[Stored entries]
****
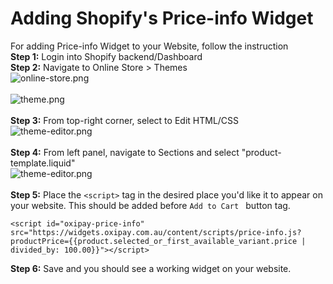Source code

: # Adding Shopify's Price-info Widget

For adding Price-info Widget to your Website, follow the instruction<br>
<strong>Step 1:</strong> Login into Shopify backend/Dashboard<br>
<strong>Step 2:</strong> Navigate to Online Store > Themes <br>
![online-store.png](/img/price-info/online-store.png)<br><br>
![theme.png](/img/price-info/theme.png)<br><br>
<strong>Step 3:</strong> From top-right corner, select to Edit HTML/CSS<br>
![theme-editor.png](/img/price-info/theme-editor.png)<br><br>
<strong>Step 4:</strong> From left panel, navigate to Sections and select "product-template.liquid"<br>
![theme-editor.png](/img/price-info/left-sections.png)<br><br>
<strong>Step 5:</strong> Place the ```<script>``` tag in the desired place you'd like it to appear on your website. This should be added before ```Add to Cart ``` button tag.<br>
```
<script id="oxipay-price-info" src="https://widgets.oxipay.com.au/content/scripts/price-info.js?productPrice={{product.selected_or_first_available_variant.price | divided_by: 100.00}}"></script>
```
<strong>Step 6:</strong> Save and you should see a working widget on your website.<br><br>
<script id="oxipay-price-info" src="https://widgets.oxipay.com.au/content/scripts/price-info.js?productPrice={{product.selected_or_first_available_variant.price | divided_by: 100.00}}"></script>


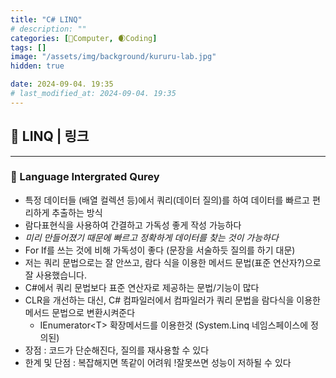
 ```yaml
---
title: "C# LINQ"
# description: ""
categories: [💫Computer, 🌒Coding]
tags: []
image: "/assets/img/background/kururu-lab.jpg"
hidden: true

date: 2024-09-04. 19:35
# last_modified_at: 2024-09-04. 19:35
---
```


## 💫 LINQ | 링크

---

### 🫧 Language Intergrated Qurey

- 특정 데이터들 (배열 컬렉션 등)에서 쿼리(데이터 질의)를 하여 데이터를 빠르고 편리하게 추출하는 방식
- 람다표현식을 사용하여 간결하고 가독성 좋게 작성 가능하다
- *미리 만들어졌기 때문에 빠르고 정확하게 데이터를 찾는 것이 가능하다*
- For If를 쓰는 것에 비해 가독성이 좋다 (문장을 서술하듯 질의를 하기 대문)
- 저는 쿼리 문법으로는 잘 안쓰고, 람다 식을 이용한 메서드 문법(표준 연산자?)으로 잘 사용했습니다.
- C#에서 쿼리 문법보다 표준 연산자로 제공하는 문법/기능이 많다
- CLR을 개선하는 대신, C# 컴파일러에서 컴파일러가 쿼리 문법을 람다식을 이용한 메서드 문법으로 변환시켜준다
  - IEnumerator\<T\> 확장메서드를 이용한것 (System.Linq 네임스페이스에 정의된)
- 장점 : 코드가 단순해진다, 질의를 재사용할 수 있다
- 한계 및 단점 : 복잡해지면 똑같이 어려워 !잘못쓰면 성능이 저하될 수 있다
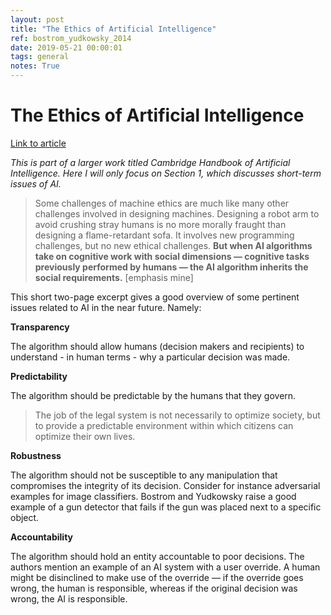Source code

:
 ```yaml
---
layout: post
title: "The Ethics of Artificial Intelligence"
ref: bostrom_yudkowsky_2014
date: 2019-05-21 00:00:01
tags: general
notes: True
---
```


# The Ethics of Artificial Intelligence

[Link to article](https://intelligence.org/files/EthicsofAI.pdf)

*This is part of a larger work titled Cambridge Handbook of Artificial Intelligence. Here I will only focus on Section 1, which discusses short-term issues of AI.*

> Some challenges of machine ethics are much like many other challenges involved in designing machines. Designing a robot arm to avoid crushing stray humans is no more morally fraught than designing a flame-retardant sofa.  It involves new programming challenges, but no new ethical challenges. **But when AI algorithms take on cognitive work with social dimensions — cognitive tasks previously performed by humans — the AI algorithm inherits the social requirements.** [emphasis mine]

This short two-page excerpt gives a good overview of some pertinent issues related to AI in the near future. Namely:

**Transparency**

The algorithm should allow humans (decision makers and recipients) to understand - in human terms - why a particular decision was made.

**Predictability**

The algorithm should be predictable by the humans that they govern.

> The job of the legal system is not necessarily to optimize society, but to provide a predictable environment within which citizens can optimize their own lives.

**Robustness**

The algorithm should not be susceptible to any manipulation that compromises the integrity of its decision. Consider for instance adversarial examples for image classifiers. Bostrom and Yudkowsky raise a good example of a gun detector that fails if the gun was placed next to a specific object.

**Accountability**

The algorithm should hold an entity accountable to poor decisions. The authors mention an example of an AI system with a user override. A human might be disinclined to make use of the override — if the override goes wrong, the human is responsible, whereas if the original decision was wrong, the AI is responsible.
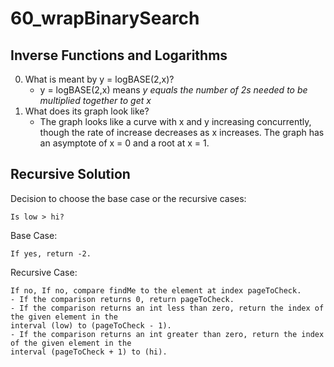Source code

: # 60_wrapBinarySearch
## Inverse Functions and Logarithms
0. What is meant by y = logBASE(2,x)?
   - y = logBASE(2,x) means *y equals the number of 2s needed to be multiplied together to get x*
1. What does its graph look like?
   - The graph looks like a curve with x and y increasing concurrently, though the rate of increase decreases as x increases. The graph has an asymptote of x = 0 and a root at x = 1. 
## Recursive Solution
Decision to choose the base case or the recursive cases:
```
Is low > hi?
```
Base Case:
```
If yes, return -2.
```
Recursive Case:
```
If no, If no, compare findMe to the element at index pageToCheck.
- If the comparison returns 0, return pageToCheck.
- If the comparison returns an int less than zero, return the index of the given element in the 
interval (low) to (pageToCheck - 1).
- If the comparison returns an int greater than zero, return the index of the given element in the 
interval (pageToCheck + 1) to (hi).
```
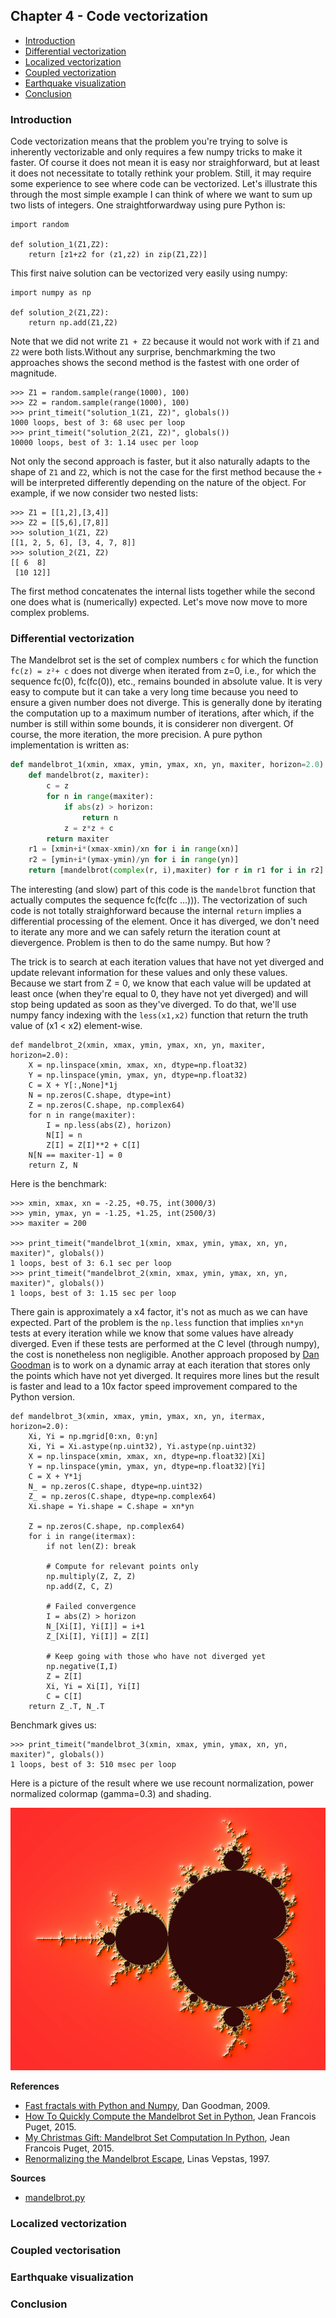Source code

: ## Chapter 4 - Code vectorization

* [Introduction](#introduction)
* [Differential vectorization](#differential)
* [Localized vectorization](#localized)
* [Coupled vectorization](#coupled)
* [Earthquake visualization](#earthquake)
* [Conclusion](#conclusion)

### Introduction <a name="introduction"></a>

Code vectorization means that the problem you're trying to solve is inherently
vectorizable and only requires a few numpy tricks to make it faster. Of course
it does not mean it is easy nor straighforward, but at least it does not
necessitate to totally rethink your problem. Still, it may require some
experience to see where code can be vectorized. Let's illustrate this through
the most simple example I can think of where we want to sum up two lists of
integers. One straightforwardway  using pure Python is:

    import random

    def solution_1(Z1,Z2):
        return [z1+z2 for (z1,z2) in zip(Z1,Z2)]

This first naive solution can be vectorized very easily using numpy:

    import numpy as np
    
    def solution_2(Z1,Z2):
        return np.add(Z1,Z2)

Note that we did not write `Z1 + Z2` because it would not work with if `Z1` and
`Z2` were both lists.Without any surprise, benchmarkming the two approaches
shows the second method is the fastest with one order of magnitude.

    >>> Z1 = random.sample(range(1000), 100)
    >>> Z2 = random.sample(range(1000), 100)
    >>> print_timeit("solution_1(Z1, Z2)", globals())
    1000 loops, best of 3: 68 usec per loop
    >>> print_timeit("solution_2(Z1, Z2)", globals())
    10000 loops, best of 3: 1.14 usec per loop
    
Not only the second approach is faster, but it also naturally adapts to the
shape of `Z1` and `Z2`, which is not the case for the first method because the
`+` will be interpreted differently depending on the nature of the
object. For example, if we now consider two nested lists:

```
>>> Z1 = [[1,2],[3,4]]
>>> Z2 = [[5,6],[7,8]]
>>> solution_1(Z1, Z2)
[[1, 2, 5, 6], [3, 4, 7, 8]]
>>> solution_2(Z1, Z2)
[[ 6  8]
 [10 12]]
 ```

The first method concatenates the internal lists together while the second one
does what is (numerically) expected. Let's move now move to more complex
problems.


### Differential vectorization <a name="differential"></a>

The Mandelbrot set is the set of complex numbers `c` for which the function
`fc(z) = z²+ c` does not diverge when iterated from z=0, i.e., for which the
sequence fc(0), fc(fc(0)), etc., remains bounded in absolute value. It is very
easy to compute but it can take a very long time because you need to ensure a
given number does not diverge. This is generally done by iterating the
computation up to a maximum number of iterations, after which, if the number is
still within some bounds, it is considerer non divergent. Of course, the more
iteration, the more precision. A pure python implementation is written as:

```Python
def mandelbrot_1(xmin, xmax, ymin, ymax, xn, yn, maxiter, horizon=2.0):
    def mandelbrot(z, maxiter):
        c = z
        for n in range(maxiter):
            if abs(z) > horizon:
                return n
            z = z*z + c
        return maxiter
    r1 = [xmin+i*(xmax-xmin)/xn for i in range(xn)]
    r2 = [ymin+i*(ymax-ymin)/yn for i in range(yn)]
    return [mandelbrot(complex(r, i),maxiter) for r in r1 for i in r2]
```

The interesting (and slow) part of this code is the `mandelbrot` function that
actually computes the sequence fc(fc(fc ...))). The vectorization of such code
is not totally straighforward because the internal `return` implies a
differential processing of the element. Once it has diverged, we don't need to
iterate any more and we can safely return the iteration count at
dievergence. Problem is then to do the same numpy. But how ?

The trick is to search at each iteration values that have not yet diverged and
update relevant information for these values and only these values. Because we
start from Z = 0, we know that each value will be updated at least once (when
they're equal to 0, they have not yet diverged) and will stop being updated as
soon as they've diverged. To do that, we'll use numpy fancy indexing with the
`less(x1,x2)` function that return the truth value of (x1 < x2) element-wise.

    def mandelbrot_2(xmin, xmax, ymin, ymax, xn, yn, maxiter, horizon=2.0):
        X = np.linspace(xmin, xmax, xn, dtype=np.float32)
        Y = np.linspace(ymin, ymax, yn, dtype=np.float32)
        C = X + Y[:,None]*1j
        N = np.zeros(C.shape, dtype=int)
        Z = np.zeros(C.shape, np.complex64)
        for n in range(maxiter):
            I = np.less(abs(Z), horizon)
            N[I] = n
            Z[I] = Z[I]**2 + C[I]
        N[N == maxiter-1] = 0
        return Z, N

Here is the benchmark:

    >>> xmin, xmax, xn = -2.25, +0.75, int(3000/3)
    >>> ymin, ymax, yn = -1.25, +1.25, int(2500/3)
    >>> maxiter = 200
    
    >>> print_timeit("mandelbrot_1(xmin, xmax, ymin, ymax, xn, yn, maxiter)", globals())
    1 loops, best of 3: 6.1 sec per loop
    >>> print_timeit("mandelbrot_2(xmin, xmax, ymin, ymax, xn, yn, maxiter)", globals())
    1 loops, best of 3: 1.15 sec per loop

There gain is approximately a x4 factor, it's not as much as we can have
expected. Part of the problem is the `np.less` function that implies `xn*yn`
tests at every iteration while we know that some values have already
diverged. Even if these tests are performed at the C level (through numpy), the
cost is nonetheless non negligible. Another approach proposed
by [Dan Goodman](https://thesamovar.wordpress.com/) is to work on a dynamic
array at each iteration that stores only the points which have not yet
diverged. It requires more lines but the result is faster and lead to a
10x factor speed improvement compared to the Python version.

    def mandelbrot_3(xmin, xmax, ymin, ymax, xn, yn, itermax, horizon=2.0):
        Xi, Yi = np.mgrid[0:xn, 0:yn]
        Xi, Yi = Xi.astype(np.uint32), Yi.astype(np.uint32)
        X = np.linspace(xmin, xmax, xn, dtype=np.float32)[Xi]
        Y = np.linspace(ymin, ymax, yn, dtype=np.float32)[Yi]
        C = X + Y*1j
        N_ = np.zeros(C.shape, dtype=np.uint32)
        Z_ = np.zeros(C.shape, dtype=np.complex64)
        Xi.shape = Yi.shape = C.shape = xn*yn

        Z = np.zeros(C.shape, np.complex64)
        for i in range(itermax):
            if not len(Z): break

            # Compute for relevant points only
            np.multiply(Z, Z, Z)
            np.add(Z, C, Z)

            # Failed convergence
            I = abs(Z) > horizon
            N_[Xi[I], Yi[I]] = i+1
            Z_[Xi[I], Yi[I]] = Z[I]

            # Keep going with those who have not diverged yet
            np.negative(I,I)
            Z = Z[I]
            Xi, Yi = Xi[I], Yi[I]
            C = C[I]
        return Z_.T, N_.T

Benchmark gives us:

    >>> print_timeit("mandelbrot_3(xmin, xmax, ymin, ymax, xn, yn, maxiter)", globals())
    1 loops, best of 3: 510 msec per loop

Here is a picture of the result where we use recount normalization, power
normalized colormap (gamma=0.3) and shading.

![](../pics/mandelbrot.png)


**References**

* [Fast fractals with Python and Numpy](https://thesamovar.wordpress.com/2009/03/22/fast-fractals-with-python-and-numpy/), Dan Goodman, 2009.
* [How To Quickly Compute the Mandelbrot Set in Python](https://www.ibm.com/developerworks/community/blogs/jfp/entry/How_To_Compute_Mandelbrodt_Set_Quickly?lang=en), Jean Francois Puget, 2015.
* [My Christmas Gift: Mandelbrot Set Computation In Python](https://www.ibm.com/developerworks/community/blogs/jfp/entry/My_Christmas_Gift?lang=en), Jean Francois Puget, 2015.
* [Renormalizing the Mandelbrot Escape](http://linas.org/art-gallery/escape/escape.html), Linas Vepstas, 1997.

**Sources**

  * [mandelbrot.py](../code/mandelbrot.py)


### Localized vectorization <a name="localized"></a>


### Coupled vectorisation <a name="coupled"></a>


### Earthquake visualization <a name="earthquake"></a>


### Conclusion <a name="conclusion"></a>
****
### Required work:
Please reproduce, exactly as they appear above, the lines from the line containing "- Code vectorization" up to and including the line containing "### Introduction <a".

### Answer to this exercise:
: ## Chapter 4 - Code vectorization

* [Introduction](#introduction)
* [Differential vectorization](#differential)
* [Localized vectorization](#localized)
* [Coupled vectorization](#coupled)
* [Earthquake visualization](#earthquake)
* [Conclusion](#conclusion)

### Introduction <a name="introduction"></a>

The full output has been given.